Trimble v. McCollum

Duckworth, Chief Justice.

1. The amendment to the county zoning ordinance or regulation allegedly changing the zoning of properties in Cobb County, or the alleged date of such change, is nowhere in or attached to this action claiming a rezoning of property herein complained of but only a mere letter from an employee of the county informing the applicants that rezoning as requested has been accepted, which is insufficient to set aside the amendment to the zoning regulations, not a part of the petition, as being void for nonconformity *379with the laws made and provided for changing said regulations. Whether or not there has even been such rezoning is not apparent from the pleadings but only that an employee advises that the application has been approved. The lower court did not err in dismissing the action on demurrer. McDonald v. Lane, 80 Ga. 497 (5 SE 628); Funk v. Browne, 145 Ga. 828 (90 SE 64); Geele v. Bates, 77 Ga. App. 396 (49 SE2d 85); Irwin v. Tolbert, 204 Ga. 111 (49 SE2d 70).

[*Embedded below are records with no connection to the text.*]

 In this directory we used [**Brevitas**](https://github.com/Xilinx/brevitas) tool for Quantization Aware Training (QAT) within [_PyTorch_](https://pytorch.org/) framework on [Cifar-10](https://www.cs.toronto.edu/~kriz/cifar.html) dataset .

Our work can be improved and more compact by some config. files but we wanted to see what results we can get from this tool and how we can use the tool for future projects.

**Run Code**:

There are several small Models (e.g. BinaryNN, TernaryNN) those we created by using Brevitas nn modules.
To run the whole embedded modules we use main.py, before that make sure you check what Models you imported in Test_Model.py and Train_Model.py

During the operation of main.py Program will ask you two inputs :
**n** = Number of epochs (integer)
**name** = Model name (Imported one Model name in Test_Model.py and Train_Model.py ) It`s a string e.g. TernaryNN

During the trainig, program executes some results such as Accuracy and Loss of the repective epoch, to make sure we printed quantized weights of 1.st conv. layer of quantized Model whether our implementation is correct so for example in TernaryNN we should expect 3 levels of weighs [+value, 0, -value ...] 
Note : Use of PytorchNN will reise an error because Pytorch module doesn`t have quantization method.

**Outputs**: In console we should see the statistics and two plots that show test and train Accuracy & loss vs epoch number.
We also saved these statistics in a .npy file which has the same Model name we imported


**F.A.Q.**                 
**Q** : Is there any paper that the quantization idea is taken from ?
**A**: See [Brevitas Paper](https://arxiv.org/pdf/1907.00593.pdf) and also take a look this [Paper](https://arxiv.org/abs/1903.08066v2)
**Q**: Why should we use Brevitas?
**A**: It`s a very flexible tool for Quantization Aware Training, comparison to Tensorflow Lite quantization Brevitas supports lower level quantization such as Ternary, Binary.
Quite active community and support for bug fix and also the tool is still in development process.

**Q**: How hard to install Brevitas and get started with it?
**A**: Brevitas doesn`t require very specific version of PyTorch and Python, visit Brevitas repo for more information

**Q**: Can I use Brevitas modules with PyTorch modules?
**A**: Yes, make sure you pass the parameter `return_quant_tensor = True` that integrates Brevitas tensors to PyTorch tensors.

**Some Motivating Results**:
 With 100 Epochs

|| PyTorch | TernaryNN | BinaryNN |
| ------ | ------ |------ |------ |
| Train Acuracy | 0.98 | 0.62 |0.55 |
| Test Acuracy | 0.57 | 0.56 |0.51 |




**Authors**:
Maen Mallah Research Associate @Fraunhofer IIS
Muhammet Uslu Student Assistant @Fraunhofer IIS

Submitted September 14, 1965 Decided September 22, 1965 Rehearing denied October 7, 1965. Reed, Flournoy & Tate, Robert E. Flournoy, Jr., for Trimble et al. Hicks & Howard, G. Robert Howard, for McCollum et al. King & Spalding, Daniel J. O’Connor, Jr., for Atlanta Country Club Estates, Inc.

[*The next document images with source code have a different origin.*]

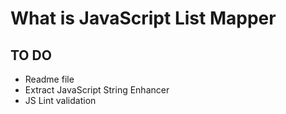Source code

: # What is JavaScript List Mapper

## TO DO

* Readme file
* Extract JavaScript String Enhancer
* JS Lint validation
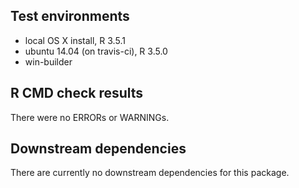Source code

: ## Test environments

* local OS X install, R 3.5.1
* ubuntu 14.04 (on travis-ci), R 3.5.0
* win-builder

## R CMD check results

There were no ERRORs or WARNINGs.

## Downstream dependencies

There are currently no downstream dependencies for this package.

2. The above ruling renders it unnecessary to rule on the cross bill of exceptions which assigns error on the failure of the court to hold certain portions of the special law (Ga. L. 1964, p. 3181, et seq.) authorizing zoning in Cobb County unconstitutional in that the appeal by writ of certiorari offends the Georgia Constitution in certain named and stated particulars.

Judgment affirmed on the main bill; cross bill dismissed.

All the Justices concur, except Mobley, J., not participating for providential cause.